_Your task_. Scan the entries below for the word "collect", then copy each line that holds it.

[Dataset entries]
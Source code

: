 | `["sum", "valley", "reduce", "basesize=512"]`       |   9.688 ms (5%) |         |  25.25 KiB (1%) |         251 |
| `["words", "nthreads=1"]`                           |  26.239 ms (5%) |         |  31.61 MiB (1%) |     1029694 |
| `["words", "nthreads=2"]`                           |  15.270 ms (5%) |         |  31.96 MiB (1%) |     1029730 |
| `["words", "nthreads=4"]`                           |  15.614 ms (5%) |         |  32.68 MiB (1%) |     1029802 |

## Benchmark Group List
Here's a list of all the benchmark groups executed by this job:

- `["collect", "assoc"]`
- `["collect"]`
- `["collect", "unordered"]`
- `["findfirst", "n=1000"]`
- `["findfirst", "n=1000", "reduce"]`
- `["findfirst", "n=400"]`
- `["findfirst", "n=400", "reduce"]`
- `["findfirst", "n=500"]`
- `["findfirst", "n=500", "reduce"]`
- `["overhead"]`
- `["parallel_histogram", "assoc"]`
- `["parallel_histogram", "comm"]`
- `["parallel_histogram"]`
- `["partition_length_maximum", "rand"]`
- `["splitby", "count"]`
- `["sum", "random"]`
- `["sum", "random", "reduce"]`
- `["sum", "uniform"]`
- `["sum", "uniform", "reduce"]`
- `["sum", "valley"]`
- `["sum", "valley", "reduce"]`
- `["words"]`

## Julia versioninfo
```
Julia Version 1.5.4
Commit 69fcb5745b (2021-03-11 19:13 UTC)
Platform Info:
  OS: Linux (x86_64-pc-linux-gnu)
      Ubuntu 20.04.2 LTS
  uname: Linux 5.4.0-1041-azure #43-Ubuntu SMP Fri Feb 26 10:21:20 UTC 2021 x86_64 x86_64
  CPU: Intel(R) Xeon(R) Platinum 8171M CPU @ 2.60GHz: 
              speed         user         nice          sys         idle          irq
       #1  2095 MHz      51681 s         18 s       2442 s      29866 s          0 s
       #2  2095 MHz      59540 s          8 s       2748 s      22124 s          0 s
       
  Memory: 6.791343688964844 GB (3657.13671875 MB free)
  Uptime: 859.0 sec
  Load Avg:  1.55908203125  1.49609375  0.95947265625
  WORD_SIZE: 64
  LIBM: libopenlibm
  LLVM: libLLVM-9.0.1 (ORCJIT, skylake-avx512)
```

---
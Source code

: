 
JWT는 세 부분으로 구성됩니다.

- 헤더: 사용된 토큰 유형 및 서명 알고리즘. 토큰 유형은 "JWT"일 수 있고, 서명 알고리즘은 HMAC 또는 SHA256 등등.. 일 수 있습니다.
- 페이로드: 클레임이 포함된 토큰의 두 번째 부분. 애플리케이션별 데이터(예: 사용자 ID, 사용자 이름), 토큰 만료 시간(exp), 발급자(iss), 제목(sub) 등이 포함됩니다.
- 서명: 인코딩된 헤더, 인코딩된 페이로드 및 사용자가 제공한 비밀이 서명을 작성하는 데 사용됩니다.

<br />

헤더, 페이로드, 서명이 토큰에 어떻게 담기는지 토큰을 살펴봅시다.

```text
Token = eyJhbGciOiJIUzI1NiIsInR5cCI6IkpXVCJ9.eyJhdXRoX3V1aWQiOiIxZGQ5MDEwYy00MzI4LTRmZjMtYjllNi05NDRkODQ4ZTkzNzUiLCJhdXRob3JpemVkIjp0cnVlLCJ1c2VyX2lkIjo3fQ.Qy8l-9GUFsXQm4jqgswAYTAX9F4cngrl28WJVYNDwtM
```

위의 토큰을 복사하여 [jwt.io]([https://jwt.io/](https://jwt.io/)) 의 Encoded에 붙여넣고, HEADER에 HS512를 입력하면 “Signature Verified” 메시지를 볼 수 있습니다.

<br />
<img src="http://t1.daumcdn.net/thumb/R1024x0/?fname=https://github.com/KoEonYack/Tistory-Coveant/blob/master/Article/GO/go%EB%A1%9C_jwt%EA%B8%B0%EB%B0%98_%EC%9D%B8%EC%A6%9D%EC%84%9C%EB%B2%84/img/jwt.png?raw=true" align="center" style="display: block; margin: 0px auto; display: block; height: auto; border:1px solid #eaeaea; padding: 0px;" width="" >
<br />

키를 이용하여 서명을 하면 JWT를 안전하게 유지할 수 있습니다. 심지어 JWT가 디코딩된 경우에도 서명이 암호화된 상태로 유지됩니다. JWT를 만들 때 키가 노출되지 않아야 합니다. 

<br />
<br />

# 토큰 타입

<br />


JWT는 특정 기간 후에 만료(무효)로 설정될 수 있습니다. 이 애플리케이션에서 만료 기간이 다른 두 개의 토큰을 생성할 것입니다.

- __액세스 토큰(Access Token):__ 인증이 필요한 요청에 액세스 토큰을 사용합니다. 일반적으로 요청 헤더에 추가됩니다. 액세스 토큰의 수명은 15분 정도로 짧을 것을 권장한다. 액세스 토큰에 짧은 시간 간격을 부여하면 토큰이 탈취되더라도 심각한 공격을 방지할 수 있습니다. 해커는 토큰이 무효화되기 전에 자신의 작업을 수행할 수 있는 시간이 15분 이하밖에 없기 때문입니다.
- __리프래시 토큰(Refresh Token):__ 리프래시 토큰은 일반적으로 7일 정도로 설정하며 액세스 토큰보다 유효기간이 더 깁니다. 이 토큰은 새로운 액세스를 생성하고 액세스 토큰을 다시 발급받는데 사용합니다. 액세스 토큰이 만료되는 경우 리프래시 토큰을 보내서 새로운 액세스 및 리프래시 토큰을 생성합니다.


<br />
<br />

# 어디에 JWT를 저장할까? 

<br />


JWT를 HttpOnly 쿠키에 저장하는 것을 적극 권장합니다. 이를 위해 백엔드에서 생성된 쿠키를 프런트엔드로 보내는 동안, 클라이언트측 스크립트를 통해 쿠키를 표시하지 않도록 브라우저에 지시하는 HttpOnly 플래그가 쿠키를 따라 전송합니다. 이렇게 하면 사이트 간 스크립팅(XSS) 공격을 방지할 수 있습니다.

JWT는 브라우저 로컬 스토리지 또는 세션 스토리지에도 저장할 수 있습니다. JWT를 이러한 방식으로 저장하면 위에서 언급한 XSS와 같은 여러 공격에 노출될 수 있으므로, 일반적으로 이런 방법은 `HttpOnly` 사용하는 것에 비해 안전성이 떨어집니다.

_Response area_.
- `["collect", "assoc"]`
- `["collect"]`
- `["collect", "unordered"]`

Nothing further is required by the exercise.